A word to the wise: Illustration is a stepping stone, not an end in itself. Working with images opens doors to the above—and doubtless many other—unheralded jobs and gen res. The key is to think entrepreneurially and to spread your talent as far as it will go.
The New Geppettos:
Illustrators as Toy Makers
The prodigious and financially lucrative trend in eccentric, alternative toy objects, started over a decade ago in Japan, and with Tsunami force, washed over the United States and Europe. The phenomenon seemed so genuinely novel (in a post-punk, new-wave techno sort of way) that in some circles, these toys have come to define a twenty-first-century pop-cultural zeitgeist. They have certainly become an expressive medium for the many artists and illustrators bereft of traditional editorial and advertising outlets, and they appear to be a logical off shoot of new-wave animation and graphic novels.

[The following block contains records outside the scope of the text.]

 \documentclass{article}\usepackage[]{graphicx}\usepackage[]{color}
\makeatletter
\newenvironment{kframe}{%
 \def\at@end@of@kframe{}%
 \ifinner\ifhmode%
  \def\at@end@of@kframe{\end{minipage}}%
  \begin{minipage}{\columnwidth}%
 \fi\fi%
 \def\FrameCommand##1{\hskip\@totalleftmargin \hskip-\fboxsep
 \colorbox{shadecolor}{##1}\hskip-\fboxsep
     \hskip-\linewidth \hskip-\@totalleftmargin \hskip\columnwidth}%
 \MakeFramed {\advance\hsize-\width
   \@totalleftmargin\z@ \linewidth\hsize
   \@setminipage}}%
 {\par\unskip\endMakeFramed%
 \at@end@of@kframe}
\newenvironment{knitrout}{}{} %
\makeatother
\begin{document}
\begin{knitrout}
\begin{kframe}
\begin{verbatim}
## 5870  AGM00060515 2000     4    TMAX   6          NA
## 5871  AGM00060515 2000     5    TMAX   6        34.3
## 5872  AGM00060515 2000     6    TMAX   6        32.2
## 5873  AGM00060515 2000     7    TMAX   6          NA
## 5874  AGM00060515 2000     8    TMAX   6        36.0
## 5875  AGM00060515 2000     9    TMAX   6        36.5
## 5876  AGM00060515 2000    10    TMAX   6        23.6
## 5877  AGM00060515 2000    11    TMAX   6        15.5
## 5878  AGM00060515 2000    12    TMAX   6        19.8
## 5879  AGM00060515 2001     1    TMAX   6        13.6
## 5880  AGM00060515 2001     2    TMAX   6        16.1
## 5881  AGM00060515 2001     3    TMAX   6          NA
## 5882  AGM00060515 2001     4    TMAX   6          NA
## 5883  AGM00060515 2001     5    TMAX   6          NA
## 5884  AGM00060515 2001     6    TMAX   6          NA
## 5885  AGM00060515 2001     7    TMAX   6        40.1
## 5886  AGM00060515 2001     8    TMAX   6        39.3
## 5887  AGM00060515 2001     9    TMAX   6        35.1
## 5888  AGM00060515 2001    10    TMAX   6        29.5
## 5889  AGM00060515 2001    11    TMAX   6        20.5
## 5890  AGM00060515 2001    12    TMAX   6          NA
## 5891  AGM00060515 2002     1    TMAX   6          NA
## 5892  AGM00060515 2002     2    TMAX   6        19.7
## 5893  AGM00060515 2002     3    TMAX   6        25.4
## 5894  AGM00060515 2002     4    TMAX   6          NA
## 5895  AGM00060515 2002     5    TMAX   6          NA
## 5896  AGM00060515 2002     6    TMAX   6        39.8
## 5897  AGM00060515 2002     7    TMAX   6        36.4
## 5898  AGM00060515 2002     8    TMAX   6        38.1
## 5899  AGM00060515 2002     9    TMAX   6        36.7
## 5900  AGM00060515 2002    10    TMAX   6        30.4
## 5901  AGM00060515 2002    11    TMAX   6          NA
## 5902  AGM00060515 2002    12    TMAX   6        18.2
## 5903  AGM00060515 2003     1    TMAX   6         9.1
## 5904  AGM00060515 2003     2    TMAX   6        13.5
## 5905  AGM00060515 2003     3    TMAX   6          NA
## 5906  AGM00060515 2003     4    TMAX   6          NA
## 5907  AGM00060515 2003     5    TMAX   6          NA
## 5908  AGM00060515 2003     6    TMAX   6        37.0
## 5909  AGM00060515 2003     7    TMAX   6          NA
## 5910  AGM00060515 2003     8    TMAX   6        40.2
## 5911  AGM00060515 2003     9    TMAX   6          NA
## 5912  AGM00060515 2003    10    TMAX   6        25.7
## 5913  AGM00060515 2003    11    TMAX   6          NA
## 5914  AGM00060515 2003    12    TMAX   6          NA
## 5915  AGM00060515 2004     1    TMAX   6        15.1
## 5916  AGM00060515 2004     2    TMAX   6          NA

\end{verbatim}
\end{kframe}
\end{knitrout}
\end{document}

The current wave of artist toys made by poster artists, graphic designers, and comic book makers—including Frank Kozik, Geoff McFettridge, Gary Baseman, and Tim Biskup, among others—are pushing limits of a different sort. Their work, which appears in alternative mags like Juxtapoz, is a fervent return to what might best be described as a consuming passion. Unlike their modernist forebears, the new toy producers are less concerned with making one-offs than they are with producing collectibles designed to feed their creative urges and simultaneously satisfy the desires of their acquisitive audience. Whereas the modernists agitatedly broke artistic conventions, the new generation feverishly rejects the typical mass-market toy models that they grew up with, but injects new concepts, materials, and most importantly, new mass-production techniques, into this otherwise venerable practice.

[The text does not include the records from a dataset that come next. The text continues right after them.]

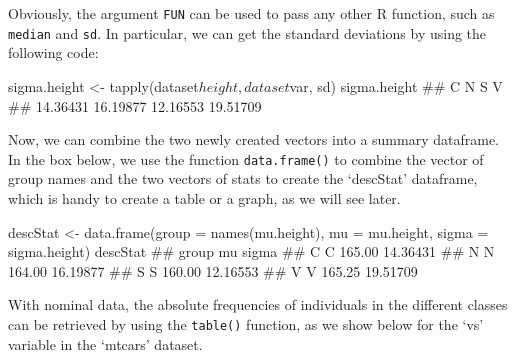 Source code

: \documentclass[a4paper,12pt,oneside]{book}
\newenvironment{Shaded}{\begin{snugshade}}{\end{snugshade}}
\newcommand{\SpecialCharTok}[1]{#1}
\newcommand{\DocumentationTok}[1]{#1}
\newcommand{\OtherTok}[1]{#1}
\newcommand{\FunctionTok}[1]{#1}
\newcommand{\AttributeTok}[1]{#1}
\newcommand{\NormalTok}[1]{#1}
\begin{document}
Obviously, the argument \texttt{FUN} can be used to pass any other R function, such as \texttt{median} and \texttt{sd}. In particular, we can get the standard deviations by using the following code:

\begin{Shaded}
\begin{Highlighting}[]
\NormalTok{sigma.height }\OtherTok{\textless{}{-}} \FunctionTok{tapply}\NormalTok{(dataset}\SpecialCharTok{$}\NormalTok{height, dataset}\SpecialCharTok{$}\NormalTok{var, sd)}
\NormalTok{sigma.height}
\DocumentationTok{\#\#        C        N        S        V }
\DocumentationTok{\#\# 14.36431 16.19877 12.16553 19.51709}
\end{Highlighting}
\end{Shaded}

Now, we can combine the two newly created vectors into a summary dataframe. In the box below, we use the function \texttt{data.frame()} to combine the vector of group names and the two vectors of stats to create the `descStat' dataframe, which is handy to create a table or a graph, as we will see later.

\begin{Shaded}
\begin{Highlighting}[]
\NormalTok{descStat }\OtherTok{\textless{}{-}} \FunctionTok{data.frame}\NormalTok{(}\AttributeTok{group =} \FunctionTok{names}\NormalTok{(mu.height),}
                       \AttributeTok{mu =}\NormalTok{ mu.height, }
                       \AttributeTok{sigma =}\NormalTok{ sigma.height)}
\NormalTok{descStat}
\DocumentationTok{\#\#   group     mu    sigma}
\DocumentationTok{\#\# C     C 165.00 14.36431}
\DocumentationTok{\#\# N     N 164.00 16.19877}
\DocumentationTok{\#\# S     S 160.00 12.16553}
\DocumentationTok{\#\# V     V 165.25 19.51709}
\end{Highlighting}
\end{Shaded}

With nominal data, the absolute frequencies of individuals in the different classes can be retrieved by using the \texttt{table()} function, as we show below for the `vs' variable in the `mtcars' dataset.

\begin{Shaded}
\end{Shaded}
\end{document}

These new toy designers are filling a vacuum among sophisticated toy freaks who are not interested in mundane, licensed comic and film character action figurines (even the eccentric ones designed as movie tie-ins by the likes of filmmaker Tim Burton), and are appealing to the aesthetic needs of people like me who never bought action figures, but enjoy the design and tactility of these enticingly odd products. Although the main difference between the new art toys and old licensed versions (i.e., Power Rangers, Transformers, G.I. Joe) is their psychotic, post-Pokémon look, they nonetheless have similar marketing goals: Both are produced to be sold in quantity and both are intended to attract followings. Marketing aside, however, these new art toys have something else going for them: attitude. The new plastic, plush, and vinyl toys are more like iconic statuary. They are not actually meant to be played with, but rather displayed (and kept in their smartly designed packages). Making a physical object is the key. What’s more, many exude a fetishistic quality, akin to the American Southwest native Hopi Kachina dolls, which have indirectly influenced many of the new toy makers.
So how have artist toys evolved from the one-offs of the modernists to the multiple characters of the postmodernists? How do they keep from falling into the traps of mainstream toy land? And why is there a common aesthetic that pervades the field and is imbued in even the most outré of these toys?

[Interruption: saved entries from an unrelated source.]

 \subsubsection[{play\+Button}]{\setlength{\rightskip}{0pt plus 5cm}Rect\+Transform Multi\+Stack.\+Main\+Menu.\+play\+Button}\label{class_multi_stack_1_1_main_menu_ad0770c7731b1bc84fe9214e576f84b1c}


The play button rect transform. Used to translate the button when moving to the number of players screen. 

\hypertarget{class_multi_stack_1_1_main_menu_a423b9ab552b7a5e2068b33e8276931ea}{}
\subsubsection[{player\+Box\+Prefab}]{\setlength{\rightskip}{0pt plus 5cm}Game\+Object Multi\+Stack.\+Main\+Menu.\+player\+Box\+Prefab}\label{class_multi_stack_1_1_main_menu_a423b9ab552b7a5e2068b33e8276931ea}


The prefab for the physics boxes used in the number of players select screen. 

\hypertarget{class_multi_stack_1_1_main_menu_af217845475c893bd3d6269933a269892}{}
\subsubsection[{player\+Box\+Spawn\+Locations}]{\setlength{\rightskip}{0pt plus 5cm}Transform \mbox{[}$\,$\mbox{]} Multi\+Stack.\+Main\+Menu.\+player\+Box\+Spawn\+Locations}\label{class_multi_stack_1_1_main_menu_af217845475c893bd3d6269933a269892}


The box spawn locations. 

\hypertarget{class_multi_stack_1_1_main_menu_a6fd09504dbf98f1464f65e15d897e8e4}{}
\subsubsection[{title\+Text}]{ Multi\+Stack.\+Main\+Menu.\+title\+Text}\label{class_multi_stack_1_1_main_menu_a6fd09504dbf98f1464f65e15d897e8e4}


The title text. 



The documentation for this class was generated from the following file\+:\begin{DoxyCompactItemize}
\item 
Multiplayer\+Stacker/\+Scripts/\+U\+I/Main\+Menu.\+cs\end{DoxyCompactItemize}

In the following interviews with the new Geppettos (including two pioneers from the early new
toy movement, the founder of one of the leading toy emporiums, and three contemporary toymakers), we are given insight into their creative strategies.
David Kirk is the creator of the successful children’s book series Miss Spider’s Tea Party. In the late-1980s he sold his handmade wooden toys out of a storefront in New York’s East Village.
In the ′80s, you made and sold exquisite wooden toys: faces as banks with mouths that opened up to accept the money, and stacking toys, including a skeleton made of rings. How do you feel about the new toy makers’ vinyl and plastic work?
The little plastic figures seem a slightly different area from what I used to do. For one thing, they appear to be part of a movement. There are lots of folks doing similar little beasties made just for today’s collector. It’s a little bit like those gilt-edged plates with pictures of dead movie stars that grandma hangs next to the cupboard with her best china, only this stuff is for guys in their teens and twenties.
They are a little too grotesque to sit next to the china. How do you feel about the art brut or grotesque aesthetic?
I did my share of deliberately ugly toys, but I usually like to concentrate more on what I think is beautiful or just fun. The current grotesque stuff is probably beautiful and fun for the artists who make it and for the collectors who buy it, so I’m all for it.
Your toys were so exquisitely crafted. Do think your stuff is passé?
For one thing, wouldn’t that sort of toy-making have to have been big at some point in order for it to become passé? Maybe I don’t get out enough, but I’ve never seen anybody at any point making toys with a combination of art and mechanics similar to my method. I don’t think I was part of a time, or even ahead of my time. I was just a fluke with an odd skill set.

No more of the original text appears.